··· MATERIAL PROVIDED

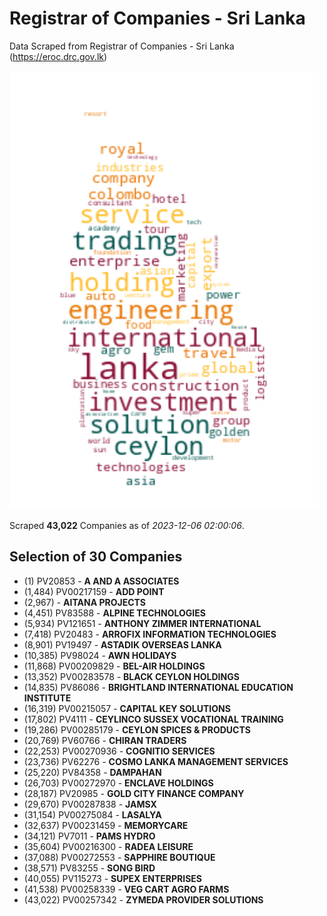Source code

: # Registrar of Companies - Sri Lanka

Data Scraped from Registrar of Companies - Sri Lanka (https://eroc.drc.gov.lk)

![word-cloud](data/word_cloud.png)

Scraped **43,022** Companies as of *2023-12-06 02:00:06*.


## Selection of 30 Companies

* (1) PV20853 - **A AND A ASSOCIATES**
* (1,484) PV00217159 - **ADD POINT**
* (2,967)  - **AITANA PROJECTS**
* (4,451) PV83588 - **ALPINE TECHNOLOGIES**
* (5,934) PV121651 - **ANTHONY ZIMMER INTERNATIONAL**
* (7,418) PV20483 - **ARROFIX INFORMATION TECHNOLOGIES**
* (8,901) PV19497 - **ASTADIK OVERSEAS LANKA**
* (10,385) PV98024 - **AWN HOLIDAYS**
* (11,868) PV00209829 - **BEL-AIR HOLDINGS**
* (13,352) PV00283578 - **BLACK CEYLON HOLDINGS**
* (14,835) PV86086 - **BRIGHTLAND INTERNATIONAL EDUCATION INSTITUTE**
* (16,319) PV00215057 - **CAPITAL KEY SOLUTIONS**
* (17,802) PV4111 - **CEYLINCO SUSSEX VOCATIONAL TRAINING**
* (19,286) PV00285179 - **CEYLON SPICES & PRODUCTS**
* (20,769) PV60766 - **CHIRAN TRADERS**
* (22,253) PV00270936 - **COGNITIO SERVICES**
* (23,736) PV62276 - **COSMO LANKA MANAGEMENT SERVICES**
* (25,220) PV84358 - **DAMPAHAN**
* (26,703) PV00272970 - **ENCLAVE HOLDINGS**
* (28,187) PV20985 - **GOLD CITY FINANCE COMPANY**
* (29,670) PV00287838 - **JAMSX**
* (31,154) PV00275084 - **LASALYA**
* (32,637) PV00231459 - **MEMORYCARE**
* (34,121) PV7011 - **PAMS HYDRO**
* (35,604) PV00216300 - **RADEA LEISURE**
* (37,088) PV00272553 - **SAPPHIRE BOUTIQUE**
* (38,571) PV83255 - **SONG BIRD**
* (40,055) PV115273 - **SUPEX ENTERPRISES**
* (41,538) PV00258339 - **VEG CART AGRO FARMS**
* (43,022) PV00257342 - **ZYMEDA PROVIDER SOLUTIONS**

······
··· MATERIAL PROVIDED

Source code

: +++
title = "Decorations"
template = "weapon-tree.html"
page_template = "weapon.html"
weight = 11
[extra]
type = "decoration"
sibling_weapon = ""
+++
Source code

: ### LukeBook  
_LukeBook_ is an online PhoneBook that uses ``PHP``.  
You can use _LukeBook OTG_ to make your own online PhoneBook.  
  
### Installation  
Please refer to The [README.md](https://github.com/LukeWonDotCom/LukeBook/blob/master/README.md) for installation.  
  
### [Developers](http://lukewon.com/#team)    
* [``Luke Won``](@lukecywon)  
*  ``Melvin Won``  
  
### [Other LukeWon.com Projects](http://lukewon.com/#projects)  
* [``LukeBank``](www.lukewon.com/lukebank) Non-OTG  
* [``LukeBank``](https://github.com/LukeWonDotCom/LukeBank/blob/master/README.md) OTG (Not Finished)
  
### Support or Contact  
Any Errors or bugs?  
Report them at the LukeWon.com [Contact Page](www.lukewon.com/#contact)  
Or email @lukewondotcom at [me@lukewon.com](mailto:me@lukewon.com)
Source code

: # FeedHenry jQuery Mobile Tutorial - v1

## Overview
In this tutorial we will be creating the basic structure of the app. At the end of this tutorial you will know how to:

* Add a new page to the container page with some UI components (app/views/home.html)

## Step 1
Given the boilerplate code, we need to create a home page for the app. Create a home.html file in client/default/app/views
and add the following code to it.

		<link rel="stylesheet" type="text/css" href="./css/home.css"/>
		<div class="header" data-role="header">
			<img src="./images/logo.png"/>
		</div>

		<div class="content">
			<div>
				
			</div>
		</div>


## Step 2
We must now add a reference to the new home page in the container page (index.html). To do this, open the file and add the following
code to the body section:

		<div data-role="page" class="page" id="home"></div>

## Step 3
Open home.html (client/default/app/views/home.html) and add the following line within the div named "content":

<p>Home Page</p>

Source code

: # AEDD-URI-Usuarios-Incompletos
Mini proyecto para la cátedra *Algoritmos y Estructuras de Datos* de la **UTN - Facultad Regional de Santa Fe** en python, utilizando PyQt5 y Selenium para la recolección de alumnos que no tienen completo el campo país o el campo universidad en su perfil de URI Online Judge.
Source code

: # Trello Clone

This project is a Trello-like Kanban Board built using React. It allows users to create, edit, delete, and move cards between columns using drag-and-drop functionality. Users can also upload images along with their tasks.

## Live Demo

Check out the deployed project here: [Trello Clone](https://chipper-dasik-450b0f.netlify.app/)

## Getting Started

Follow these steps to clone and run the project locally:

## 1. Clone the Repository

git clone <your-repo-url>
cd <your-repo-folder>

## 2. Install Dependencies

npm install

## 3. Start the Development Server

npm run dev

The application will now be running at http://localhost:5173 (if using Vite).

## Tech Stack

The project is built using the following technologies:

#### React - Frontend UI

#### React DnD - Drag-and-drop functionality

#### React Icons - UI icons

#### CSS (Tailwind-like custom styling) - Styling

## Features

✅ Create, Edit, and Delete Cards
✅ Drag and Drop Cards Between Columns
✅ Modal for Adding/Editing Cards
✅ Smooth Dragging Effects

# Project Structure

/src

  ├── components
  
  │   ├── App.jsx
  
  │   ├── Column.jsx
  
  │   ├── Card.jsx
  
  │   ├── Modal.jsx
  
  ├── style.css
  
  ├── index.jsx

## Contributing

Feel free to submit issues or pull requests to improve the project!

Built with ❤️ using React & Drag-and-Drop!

······

TASK REQUIREMENTS — All that is needed is the exact run of lines above from the line containing "INTERNATIONAL EDUCATION INSTITUTE**" through the line containing "- **COGNITIO SERVICES**", both of them included.

SOLUTION TO THE EXERCISE —
* (14,835) PV86086 - **BRIGHTLAND INTERNATIONAL EDUCATION INSTITUTE**
* (16,319) PV00215057 - **CAPITAL KEY SOLUTIONS**
* (17,802) PV4111 - **CEYLINCO SUSSEX VOCATIONAL TRAINING**
* (19,286) PV00285179 - **CEYLON SPICES & PRODUCTS**
* (20,769) PV60766 - **CHIRAN TRADERS**
* (22,253) PV00270936 - **COGNITIO SERVICES**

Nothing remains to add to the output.